ううん。言わなくたって、お会計のとき大原さんがポイントカードを出さなかったら、『ああ、今日は割引の日だな』『レジにスタンプがいっぱいになったカードがあるな』っていうのが、店員のあいだで共通認識になっているくらい、このことは浸透してるんです。
……だから私も、いつもどおりそうしただけなのに……。
あの人のほうがびっくりした顔をするんだもの……。
大原さん、なんで……。あれはうっかり忘れたとか、そんな感じじゃなかった……。
わかっていなかった。だけど、すぐに『しまった』って顔をしたんです。読書中、読み飛ばしたページがあることに気づいたみたいな……。

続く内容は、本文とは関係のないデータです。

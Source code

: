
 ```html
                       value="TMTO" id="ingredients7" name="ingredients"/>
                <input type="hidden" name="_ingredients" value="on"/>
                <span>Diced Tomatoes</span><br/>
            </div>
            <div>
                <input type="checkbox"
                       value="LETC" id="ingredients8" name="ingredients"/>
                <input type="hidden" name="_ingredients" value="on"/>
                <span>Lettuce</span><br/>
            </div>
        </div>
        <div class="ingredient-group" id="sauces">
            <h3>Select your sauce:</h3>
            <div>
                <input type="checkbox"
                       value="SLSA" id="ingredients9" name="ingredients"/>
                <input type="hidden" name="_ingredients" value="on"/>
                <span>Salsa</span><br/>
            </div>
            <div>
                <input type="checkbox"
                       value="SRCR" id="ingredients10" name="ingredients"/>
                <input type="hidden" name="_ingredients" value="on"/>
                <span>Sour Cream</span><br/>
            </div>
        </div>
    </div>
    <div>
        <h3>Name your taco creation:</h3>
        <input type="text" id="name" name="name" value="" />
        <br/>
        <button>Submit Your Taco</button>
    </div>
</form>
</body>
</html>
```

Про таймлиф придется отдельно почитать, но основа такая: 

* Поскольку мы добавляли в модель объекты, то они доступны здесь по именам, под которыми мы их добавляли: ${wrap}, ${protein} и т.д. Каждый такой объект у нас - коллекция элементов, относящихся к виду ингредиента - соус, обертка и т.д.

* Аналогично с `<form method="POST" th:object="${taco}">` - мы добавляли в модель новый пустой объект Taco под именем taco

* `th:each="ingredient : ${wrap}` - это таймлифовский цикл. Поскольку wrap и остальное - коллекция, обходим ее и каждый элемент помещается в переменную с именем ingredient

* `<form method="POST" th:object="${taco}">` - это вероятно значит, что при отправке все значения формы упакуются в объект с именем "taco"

やっぱりもう……、あの人は大原さんじゃないのかもしれない……。
◇ ◆ ◇
すべてを話し終え、晴夏は膝の上に一粒の雫を落とした。
胸のなかで燻っていたものをようやく吐き出すことができ、安堵と不安が瞳から零れたのだ。
「お話ありがとうございます。どうぞお茶を召し上がってください。落ち着きますから」
夜子に言われ、晴夏は目の前に置かれていた湯呑に口を付けた。緑茶はもうすっかり冷めてしまっていたが、逆にそれがよかった。疲れた晴夏の喉を潤すように流れていく。
「美味しいです……」
「お口にあったようで何よりです」
夜子は人形のように整った顔に、うっすらと笑みを浮かべた。
「では――」
少女は机上にある資料の束を手に取ると、パラパラと紙をめくる。そしてそのなかから一枚選び取ると、それを晴夏に手渡した。
渡された紙には『捜査の流れ』と書かれている。
やはり――そうなのか。
晴夏は恐る恐る、正面に座る夜子を見た。
「お話を伺い、捜査の必要有りと判断しました」
夜子は感情の読めない澄まし顔で告げた。
「この大原という人物は、成り代わられた可能性が高いです」
「あ――」
がくり、と、晴夏は自分の体から力が抜けていくのを感じた。
夜子の言葉はつまり、自分の知っている大原は、もう『食べられてしまった』という宣告だ。
「……それじゃ、大原さんは、もう……」
その次の言葉は、言えなかった。
「調べてみなければわかりません。ただ、私のこれまでの経験からいうと……」
「そんな……」
「残念です。ですが、あなたが大原という人のことを気にかけていたから、わかったことです。おかげで、新たな被害者が生まれることを防げるかもしれません」
「……はい」
「興津さんがうちに来てくれたおかげですよ。――あなたの勇気が、誰かを救います」
「そう……なんでしょうか」
晴夏が問うと、夜子は大きく頷いた。
「はい。御守探偵事務所所長・御守夕に代わり、御守の弟子であり助手の私が――必ずあなたの勇気に報います」
夜子の瞳は力と自信に満ち、美しかった。
「御守さん……」
晴夏は――信じることにした。彼女のこの
「どうか、大原さんの無念を晴らしてください――」
晴夏は静かに、そして深々と頭を下げた。